Just a few weeks ago, she drove me to the airport at dawn. She was navigating her own family’s struggles (her husband still hasn’t found a job that matches his experience after downsizing at his last company), but she was happy to help me out so my husband could get the kids ready for school. When I was back in town, she helped me pick out a spot for an evergreen I’d bought.
The only reason I got to be there when things went dark was because we already had a relationship. Her family is private, rightfully so. But they let us in. Because we were already there.
Since she’s been in the hospital, another neighbor and I have been communicating constantly about updates and things to do to help. It’s been our little society of futility. Or so it feels right now.
But this is what I mean by values over fear. This is what I mean by soul. It’s the choice, again and again, to build community before crisis. So when the pain strikes, we’re not just bystanders, we’re kin.
There is no digital replacement for this. There’s no app. There’s only presence. There’s only time.

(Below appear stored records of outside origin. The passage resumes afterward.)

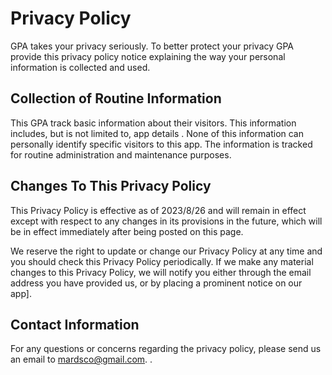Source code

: # Privacy Policy

GPA takes your privacy seriously. To better protect your privacy GPA provide this privacy policy notice explaining the way your personal information is collected and used.


## Collection of Routine Information

This GPA track basic information about their visitors. This information includes, but is not limited to, app details  . None of this information can personally identify specific visitors to this app. The information is tracked for routine administration and maintenance purposes.



## Changes To This Privacy Policy

This Privacy Policy is effective as of 2023/8/26 and will remain in effect except with respect to any changes in its provisions in the future, which will be in effect immediately after being posted on this page.

We reserve the right to update or change our Privacy Policy at any time and you should check this Privacy Policy periodically. If we make any material changes to this Privacy Policy, we will notify you either through the email address you have provided us, or by placing a prominent notice on our app].


## Contact Information

For any questions or concerns regarding the privacy policy, please send us an email to mardsco@gmail.com.
.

Søren Kierkegaard wrote, “Faith is the highest passion in a human being. Many in every generation may not come that far, but none comes further.”

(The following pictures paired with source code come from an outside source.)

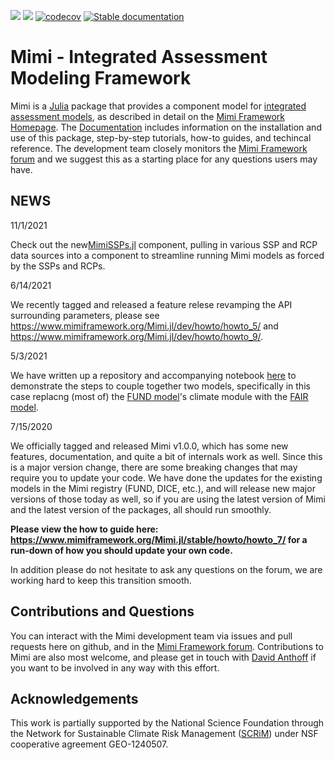 ![](https://github.com/mimiframework/Mimi.jl/workflows/Run%20CI%20on%20master/badge.svg)
![](https://github.com/mimiframework/Mimi.jl/workflows/Run%20model%20tests/badge.svg)
[![codecov](https://codecov.io/gh/mimiframework/Mimi.jl/branch/master/graph/badge.svg)](https://codecov.io/gh/mimiframework/Mimi.jl)
[![Stable documentation](https://img.shields.io/badge/docs-stable-blue.svg)](https://www.mimiframework.org/Mimi.jl/stable)

# Mimi - Integrated Assessment Modeling Framework

Mimi is a [Julia](http://julialang.org) package that provides a component model for [integrated assessment models](https://en.wikipedia.org/wiki/Integrated_assessment_modelling), as described in detail on the [Mimi Framework Homepage](https://www.mimiframework.org). The [Documentation](https://www.mimiframework.org/Mimi.jl/stable/) includes information on the installation and use of this package, step-by-step tutorials, how-to guides, and techincal reference. The development team closely monitors the [Mimi Framework forum](https://forum.mimiframework.org) and we suggest this as a starting place for any questions users may have.

## NEWS

11/1/2021

Check out the new[MimiSSPs.jl](https://github.com/anthofflab/MimiSSPs.jl) component, pulling in various SSP and RCP data sources into a component to streamline running Mimi models as forced by the SSPs and RCPs.

6/14/2021

We recently tagged and released a feature relese revamping the API surrounding parameters, please see https://www.mimiframework.org/Mimi.jl/dev/howto/howto_5/ and https://www.mimiframework.org/Mimi.jl/dev/howto/howto_9/.

5/3/2021

We have written up a repository and accompanying notebook [here](https://github.com/anthofflab/MimiFUND-MimiFAIR-Flat.jl/blob/main/MimiFUND-MimiFAIR-Flat.ipynb) to demonstrate the steps to couple together two models, specifically in this case replacng (most of) the [FUND model](https://github.com/fund-model/MimiFUND.jl)'s climate module with the [FAIR model](https://github.com/anthofflab/MimiFAIR.jl).

7/15/2020

We officially tagged and released Mimi v1.0.0, which has some new features, documentation, and quite a bit of internals work as well.  Since this is a major version change, there are some breaking changes that may require you to update your code.  We have done the updates for the existing models in the Mimi registry (FUND, DICE, etc.), and will release new major versions of those today as well, so if you are using the latest version of Mimi and the latest version of the packages, all should run smoothly.

**Please view the how to guide here: https://www.mimiframework.org/Mimi.jl/stable/howto/howto_7/ for a run-down of how you should update your own code.**

In addition please do not hesitate to ask any questions on the forum, we are working hard to keep this transition smooth.

## Contributions and Questions

You can interact with the Mimi development team via issues and pull requests here on github, and in the [Mimi Framework forum](https://forum.mimiframework.org). Contributions to Mimi are also most welcome, and
please get in touch with [David Anthoff](http://www.david-anthoff.com) if you want to be involved in any way with this effort.

## Acknowledgements

This work is partially supported by the National Science Foundation through the Network for Sustainable Climate Risk Management ([SCRiM](http://scrimhub.org/)) under NSF cooperative agreement GEO-1240507.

Even amidst uncertainty, even in grief, I want to be moved by that kind of passion — a passion for my kids, for my neighbors, and for a vision of the world that doesn’t run on fear, but on love.
📝 Ethical Technologist Notes
Three times a week, I join video calls with coworkers scattered across continents. There are the QA team and developers in Ukraine who connect from cities I can now locate on the map. There’s the super support engineer from Colombia who also shares favorite foods. The product manager in the Netherlands has a wicked sense of humor. And the Canadian who posts laughing emojis on the funny memes in the #random channel.

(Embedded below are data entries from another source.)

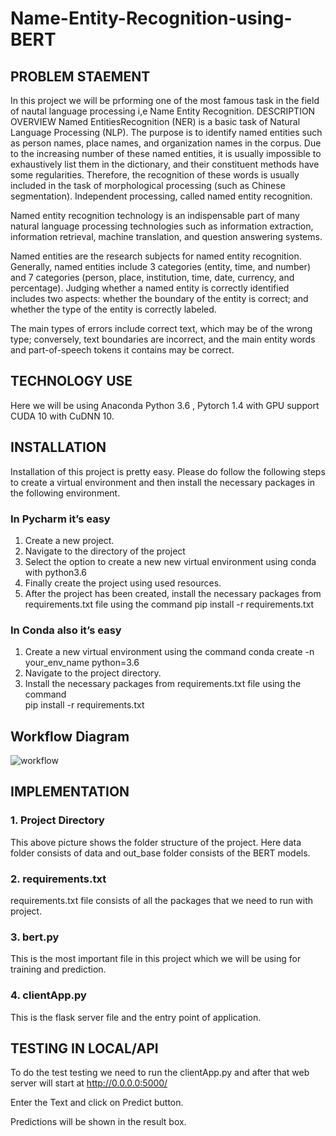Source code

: # Name-Entity-Recognition-using-BERT


## PROBLEM STAEMENT
In this project we will be prforming one of the most famous task in the field of nautal language processing i,e Name Entity Recognition.
DESCRIPTION OVERVIEW
Named EntitiesRecognition (NER) is a basic task of Natural Language Processing (NLP). The purpose is to identify named entities such as person names, place names, and organization names in the corpus. Due to the increasing number of these named entities, it is usually impossible to exhaustively list them in the dictionary, and their constituent methods have some regularities. Therefore, the recognition of these words is usually included in the task of morphological processing (such as Chinese segmentation). Independent processing, called named entity recognition. 

Named entity recognition technology is an indispensable part of many natural language processing technologies such as information extraction, information retrieval, machine translation, and question answering systems.

Named entities are the research subjects for named entity recognition. Generally, named entities include 3 categories (entity, time, and number) and 7 categories (person, place, institution, time, date, currency, and percentage). Judging whether a named entity is correctly identified includes two aspects: whether the boundary of the entity is correct; and whether the type of the entity is correctly labeled. 

The main types of errors include correct text, which may be of the wrong type; conversely, text boundaries are incorrect, and the main entity words and part-of-speech tokens it contains may be correct.


## TECHNOLOGY USE
Here we will be using  Anaconda Python 3.6 , Pytorch 1.4 with GPU support CUDA 10 with CuDNN 10.



## INSTALLATION
 Installation of this project is pretty easy. Please do follow the following steps to create a virtual environment and then install the necessary packages in the following environment.

### In Pycharm it’s easy 

1. Create a new project.
2. Navigate to the directory of the project
3. Select the option to create a new new virtual environment using conda with python3.6
4. Finally create the project using used resources.
5. After the project has been created, install the necessary packages from requirements.txt file using the command pip install -r requirements.txt


### In Conda also it’s easy

1. Create a new virtual environment using the command
    conda create -n your_env_name python=3.6
2. Navigate to the project directory.
3. Install the necessary packages from requirements.txt file using the command         
pip install -r requirements.txt

## Workflow Diagram
![workflow](workflow_dig.jpg)


## IMPLEMENTATION
### 1. Project Directory


This above picture shows the folder structure of the project. Here data folder consists of data and out_base folder consists of the BERT models.

### 2. requirements.txt	


requirements.txt file consists of all the packages that we need to run with project.

### 3. bert.py


This is the most important file in this project which we will be using for training and prediction.


### 4. clientApp.py

This is the flask server file and the entry point of application.


## TESTING IN LOCAL/API
To do the test testing we need to run the clientApp.py and after that web server will start at http://0.0.0.0:5000/


Enter the Text and click on Predict button.


Predictions will be shown in the result box.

These aren’t just coworkers. They’re part of my expanded moral ecosystem.
We build documentation together, yes, but even that quiet work sits within the larger architecture of trust, privacy, and digital safety (even more so than a guide for a system administrator launching a VPN server in AWS). My job might not spark revolutions, but it contributes to a stable scaffolding for those doing the work for dissent, care, or innovation.
We edit each other’s drafts; we critique without condescension. We laugh a lot. There’s grace in those moments, too.
I believe ethics live in the systems we build, the rituals we repeat, and the quiet choices we make every day. That includes both the code we write and the documentation we publish. It includes the tone of our internal messages. It includes whether we remember to ask how someone’s doing before launching into our task list. (I forget this so much on Slack.)
In a world shaped by outrage and acceleration, slowing down to check in can be a radical act.
This is the end of this series, but not the end of these questions. I’ll keep writing. I’ll keep building. I’ll keep listening.
And I’ll keep trying to breathe a moral atmosphere that smells a little more like compassion.